#### Required action:
Retype exactly the lines that run from the line with "Jika tidak ada, artinya" to the final line of the entries, keeping both ends and nothing else.

#### Input data:
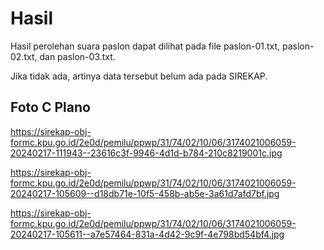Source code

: # Hasil

Hasil perolehan suara paslon dapat dilihat pada file paslon-01.txt, paslon-02.txt, dan paslon-03.txt.

Jika tidak ada, artinya data tersebut belum ada pada SIREKAP.

## Foto C Plano

https://sirekap-obj-formc.kpu.go.id/2e0d/pemilu/ppwp/31/74/02/10/06/3174021006059-20240217-111943--23616c3f-9946-4d1d-b784-210c8219001c.jpg

https://sirekap-obj-formc.kpu.go.id/2e0d/pemilu/ppwp/31/74/02/10/06/3174021006059-20240217-105609--d18db71e-10f5-458b-ab5e-3a61d7afd7bf.jpg

https://sirekap-obj-formc.kpu.go.id/2e0d/pemilu/ppwp/31/74/02/10/06/3174021006059-20240217-105611--a7e57464-831a-4d42-9c9f-4e798bd54bf4.jpg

#### Answer to the problem:
Jika tidak ada, artinya data tersebut belum ada pada SIREKAP.

## Foto C Plano

https://sirekap-obj-formc.kpu.go.id/2e0d/pemilu/ppwp/31/74/02/10/06/3174021006059-20240217-111943--23616c3f-9946-4d1d-b784-210c8219001c.jpg

https://sirekap-obj-formc.kpu.go.id/2e0d/pemilu/ppwp/31/74/02/10/06/3174021006059-20240217-105609--d18db71e-10f5-458b-ab5e-3a61d7afd7bf.jpg

https://sirekap-obj-formc.kpu.go.id/2e0d/pemilu/ppwp/31/74/02/10/06/3174021006059-20240217-105611--a7e57464-831a-4d42-9c9f-4e798bd54bf4.jpg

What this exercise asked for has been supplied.